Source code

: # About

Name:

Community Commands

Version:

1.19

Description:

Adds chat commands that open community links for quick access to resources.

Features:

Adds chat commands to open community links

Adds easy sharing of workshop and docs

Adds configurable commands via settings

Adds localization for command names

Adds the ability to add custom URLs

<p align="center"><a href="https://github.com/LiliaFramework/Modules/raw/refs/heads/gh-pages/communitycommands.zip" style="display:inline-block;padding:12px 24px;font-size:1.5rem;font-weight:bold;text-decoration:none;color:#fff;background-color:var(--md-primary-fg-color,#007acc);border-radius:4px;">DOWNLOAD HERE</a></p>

· · · · · · ·

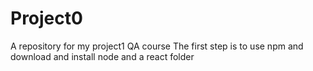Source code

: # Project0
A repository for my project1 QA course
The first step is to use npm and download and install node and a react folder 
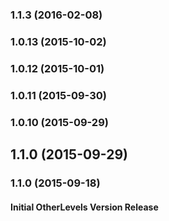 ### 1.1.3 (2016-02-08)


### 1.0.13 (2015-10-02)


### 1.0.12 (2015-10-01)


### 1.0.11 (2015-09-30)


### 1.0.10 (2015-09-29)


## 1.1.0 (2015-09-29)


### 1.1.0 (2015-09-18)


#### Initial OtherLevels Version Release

· · · · · · ·

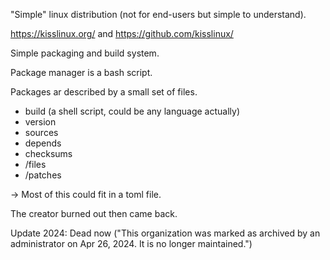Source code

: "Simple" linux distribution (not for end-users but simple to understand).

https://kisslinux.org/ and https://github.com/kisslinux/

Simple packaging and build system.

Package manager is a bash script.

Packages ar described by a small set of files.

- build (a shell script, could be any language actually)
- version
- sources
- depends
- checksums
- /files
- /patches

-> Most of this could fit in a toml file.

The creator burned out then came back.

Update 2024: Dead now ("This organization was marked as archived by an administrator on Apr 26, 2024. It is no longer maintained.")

· · · · · · ·

> WORK REQUEST
Output exactly the stretch of the listing that begins at the line containing "A repository for my project1 QA course" and ends at the line containing "#### Initial OtherLevels Version Release", both kept. Omit pictures and everything else.

> RESPONSE AREA
A repository for my project1 QA course
The first step is to use npm and download and install node and a react folder 
 ### 1.1.3 (2016-02-08)


### 1.0.13 (2015-10-02)


### 1.0.12 (2015-10-01)


### 1.0.11 (2015-09-30)


### 1.0.10 (2015-09-29)


## 1.1.0 (2015-09-29)


### 1.1.0 (2015-09-18)


#### Initial OtherLevels Version Release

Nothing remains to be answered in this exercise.